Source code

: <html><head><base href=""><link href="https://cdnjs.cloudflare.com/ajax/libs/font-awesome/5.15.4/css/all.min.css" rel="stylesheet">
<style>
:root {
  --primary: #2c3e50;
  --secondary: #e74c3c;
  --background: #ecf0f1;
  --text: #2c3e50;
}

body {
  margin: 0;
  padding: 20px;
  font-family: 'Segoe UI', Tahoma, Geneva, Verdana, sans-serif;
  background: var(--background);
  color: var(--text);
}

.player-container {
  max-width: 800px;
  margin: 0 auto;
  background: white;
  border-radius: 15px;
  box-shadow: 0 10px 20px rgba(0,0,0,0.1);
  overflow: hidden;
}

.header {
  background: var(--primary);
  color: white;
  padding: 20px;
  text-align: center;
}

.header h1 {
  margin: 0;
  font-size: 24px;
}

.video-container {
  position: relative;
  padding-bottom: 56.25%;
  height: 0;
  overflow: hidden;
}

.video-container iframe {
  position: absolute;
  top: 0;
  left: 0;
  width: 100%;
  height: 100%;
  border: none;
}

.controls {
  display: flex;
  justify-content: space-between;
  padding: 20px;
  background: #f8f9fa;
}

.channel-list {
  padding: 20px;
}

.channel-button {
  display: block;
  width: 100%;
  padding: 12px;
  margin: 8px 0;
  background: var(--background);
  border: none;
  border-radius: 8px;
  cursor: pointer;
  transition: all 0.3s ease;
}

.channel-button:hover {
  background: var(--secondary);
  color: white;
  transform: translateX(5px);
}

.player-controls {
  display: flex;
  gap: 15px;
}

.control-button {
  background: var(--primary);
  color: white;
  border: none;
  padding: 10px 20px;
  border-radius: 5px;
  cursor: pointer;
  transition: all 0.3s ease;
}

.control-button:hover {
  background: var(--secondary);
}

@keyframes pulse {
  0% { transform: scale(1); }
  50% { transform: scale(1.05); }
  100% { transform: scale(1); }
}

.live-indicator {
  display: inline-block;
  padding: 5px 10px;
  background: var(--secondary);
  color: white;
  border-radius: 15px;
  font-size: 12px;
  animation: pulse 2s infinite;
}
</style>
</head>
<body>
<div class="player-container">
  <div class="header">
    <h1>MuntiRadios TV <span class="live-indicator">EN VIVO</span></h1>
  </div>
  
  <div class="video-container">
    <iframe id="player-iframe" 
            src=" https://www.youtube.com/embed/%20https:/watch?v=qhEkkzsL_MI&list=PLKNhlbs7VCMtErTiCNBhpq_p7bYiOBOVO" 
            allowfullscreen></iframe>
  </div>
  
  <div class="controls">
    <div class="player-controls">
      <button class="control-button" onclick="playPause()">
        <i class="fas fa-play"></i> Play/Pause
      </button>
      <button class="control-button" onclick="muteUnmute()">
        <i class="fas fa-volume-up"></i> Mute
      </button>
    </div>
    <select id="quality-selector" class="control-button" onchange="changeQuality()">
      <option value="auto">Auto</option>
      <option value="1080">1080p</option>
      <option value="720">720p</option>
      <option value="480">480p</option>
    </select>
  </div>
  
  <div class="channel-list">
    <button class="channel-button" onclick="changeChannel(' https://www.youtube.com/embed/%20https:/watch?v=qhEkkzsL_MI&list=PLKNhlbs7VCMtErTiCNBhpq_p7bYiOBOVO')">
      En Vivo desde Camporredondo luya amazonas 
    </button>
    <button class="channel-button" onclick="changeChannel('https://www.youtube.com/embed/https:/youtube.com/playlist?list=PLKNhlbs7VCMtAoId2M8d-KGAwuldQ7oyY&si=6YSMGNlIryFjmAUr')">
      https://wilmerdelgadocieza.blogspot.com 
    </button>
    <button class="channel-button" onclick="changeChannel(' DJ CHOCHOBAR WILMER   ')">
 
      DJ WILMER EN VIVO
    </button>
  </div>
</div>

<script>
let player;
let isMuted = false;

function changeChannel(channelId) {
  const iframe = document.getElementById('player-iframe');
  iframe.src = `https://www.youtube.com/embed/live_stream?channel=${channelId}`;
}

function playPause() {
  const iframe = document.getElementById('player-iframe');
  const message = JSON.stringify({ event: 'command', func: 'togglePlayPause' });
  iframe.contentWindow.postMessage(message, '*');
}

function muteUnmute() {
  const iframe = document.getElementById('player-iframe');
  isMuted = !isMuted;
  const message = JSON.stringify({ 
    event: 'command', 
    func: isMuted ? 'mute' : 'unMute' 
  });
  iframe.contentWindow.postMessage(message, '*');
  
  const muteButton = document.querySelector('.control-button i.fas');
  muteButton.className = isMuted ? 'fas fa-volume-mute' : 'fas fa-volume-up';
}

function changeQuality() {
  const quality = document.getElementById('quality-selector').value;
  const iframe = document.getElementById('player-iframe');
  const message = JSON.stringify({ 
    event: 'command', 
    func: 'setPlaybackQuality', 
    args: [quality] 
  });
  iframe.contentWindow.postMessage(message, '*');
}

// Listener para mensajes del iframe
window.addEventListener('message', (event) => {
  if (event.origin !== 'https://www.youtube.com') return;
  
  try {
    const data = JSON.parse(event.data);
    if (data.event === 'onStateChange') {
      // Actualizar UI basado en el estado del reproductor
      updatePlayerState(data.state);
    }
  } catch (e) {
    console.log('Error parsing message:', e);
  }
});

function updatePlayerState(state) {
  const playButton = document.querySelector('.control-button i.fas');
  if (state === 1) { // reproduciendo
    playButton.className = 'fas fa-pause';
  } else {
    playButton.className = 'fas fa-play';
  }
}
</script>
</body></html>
· · · · ·
*Exercise instructions*
What lines in the material above hold the word "event"? Pull them out.

*Answer for the task*
  const message = JSON.stringify({ event: 'command', func: 'togglePlayPause' });
    event: 'command', 
    event: 'command', 
window.addEventListener('message', (event) => {
  if (event.origin !== 'https://www.youtube.com') return;
    const data = JSON.parse(event.data);
    if (data.event === 'onStateChange') {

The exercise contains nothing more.